Nothing but the lines from the one that contains "发表于 2021-2-26 21:34" to the end of the records should be printed, both ends included, exactly as given.

-*-*-

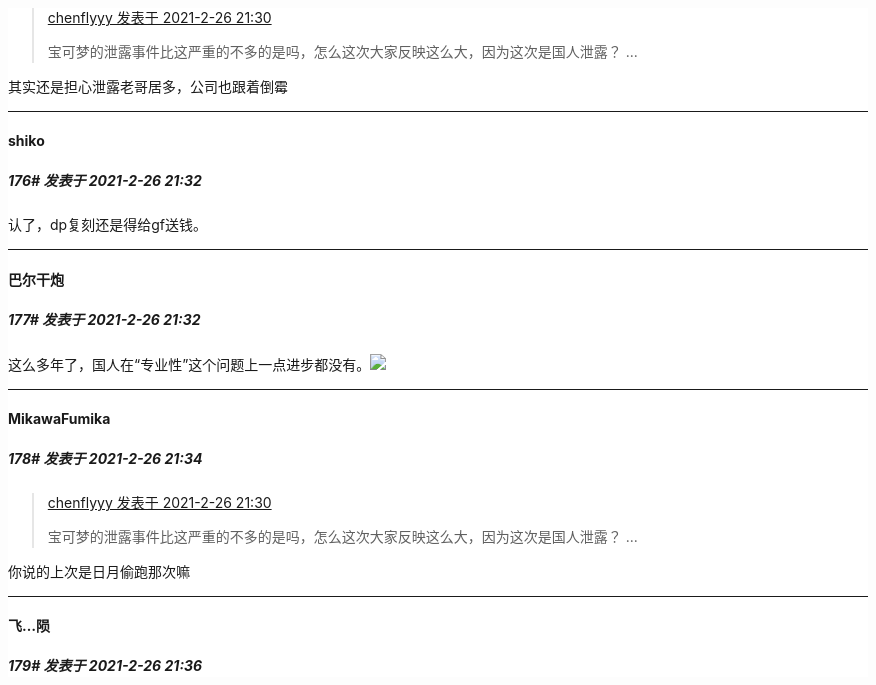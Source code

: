 

<blockquote><a href="httphttps://bbs.saraba1st.com/2b/forum.php?mod=redirect&amp;goto=findpost&amp;pid=50451646&amp;ptid=1989933" target="_blank">chenflyyy 发表于 2021-2-26 21:30</a>

宝可梦的泄露事件比这严重的不多的是吗，怎么这次大家反映这么大，因为这次是国人泄露？ ...</blockquote>
其实还是担心泄露老哥居多，公司也跟着倒霉







*****

####  shiko  
##### 176#       发表于 2021-2-26 21:32




认了，dp复刻还是得给gf送钱。







*****

####  巴尔干炮  
##### 177#       发表于 2021-2-26 21:32




这么多年了，国人在“专业性”这个问题上一点进步都没有。<img src="https://static.saraba1st.com/image/smiley/face2017/013.png" referrerpolicy="no-referrer">







*****

####  MikawaFumika  
##### 178#       发表于 2021-2-26 21:34



<blockquote><a href="httphttps://bbs.saraba1st.com/2b/forum.php?mod=redirect&amp;goto=findpost&amp;pid=50451646&amp;ptid=1989933" target="_blank">chenflyyy 发表于 2021-2-26 21:30</a>

宝可梦的泄露事件比这严重的不多的是吗，怎么这次大家反映这么大，因为这次是国人泄露？ ...</blockquote>
你说的上次是日月偷跑那次嘛







*****

####  飞…陨  
##### 179#       发表于 2021-2-26 21:36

-*-*-

§ Response to this task
##### 178#       发表于 2021-2-26 21:34



<blockquote><a href="httphttps://bbs.saraba1st.com/2b/forum.php?mod=redirect&amp;goto=findpost&amp;pid=50451646&amp;ptid=1989933" target="_blank">chenflyyy 发表于 2021-2-26 21:30</a>

宝可梦的泄露事件比这严重的不多的是吗，怎么这次大家反映这么大，因为这次是国人泄露？ ...</blockquote>
你说的上次是日月偷跑那次嘛







*****

####  飞…陨  
##### 179#       发表于 2021-2-26 21:36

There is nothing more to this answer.